▶ **INSTRUCTIONS TO FOLLOW**:
Wherever the string "width" occurs in a line of these records, report that line.
************
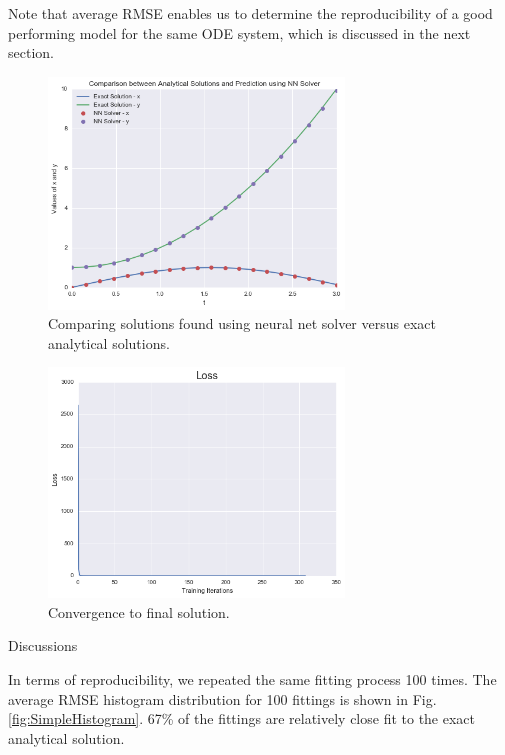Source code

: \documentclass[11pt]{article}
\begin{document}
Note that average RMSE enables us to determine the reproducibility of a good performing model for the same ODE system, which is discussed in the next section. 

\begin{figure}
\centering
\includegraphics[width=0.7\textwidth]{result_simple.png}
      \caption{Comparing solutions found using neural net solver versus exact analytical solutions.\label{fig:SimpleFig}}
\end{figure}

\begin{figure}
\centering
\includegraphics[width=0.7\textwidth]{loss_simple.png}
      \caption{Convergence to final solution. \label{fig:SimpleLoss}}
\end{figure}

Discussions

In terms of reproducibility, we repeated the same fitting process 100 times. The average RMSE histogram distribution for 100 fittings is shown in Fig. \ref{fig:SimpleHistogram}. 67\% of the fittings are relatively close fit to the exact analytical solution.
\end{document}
************
▶ **ANSWER TO THIS PROBLEM**:
\includegraphics[width=0.7\textwidth]{result_simple.png}
\includegraphics[width=0.7\textwidth]{loss_simple.png}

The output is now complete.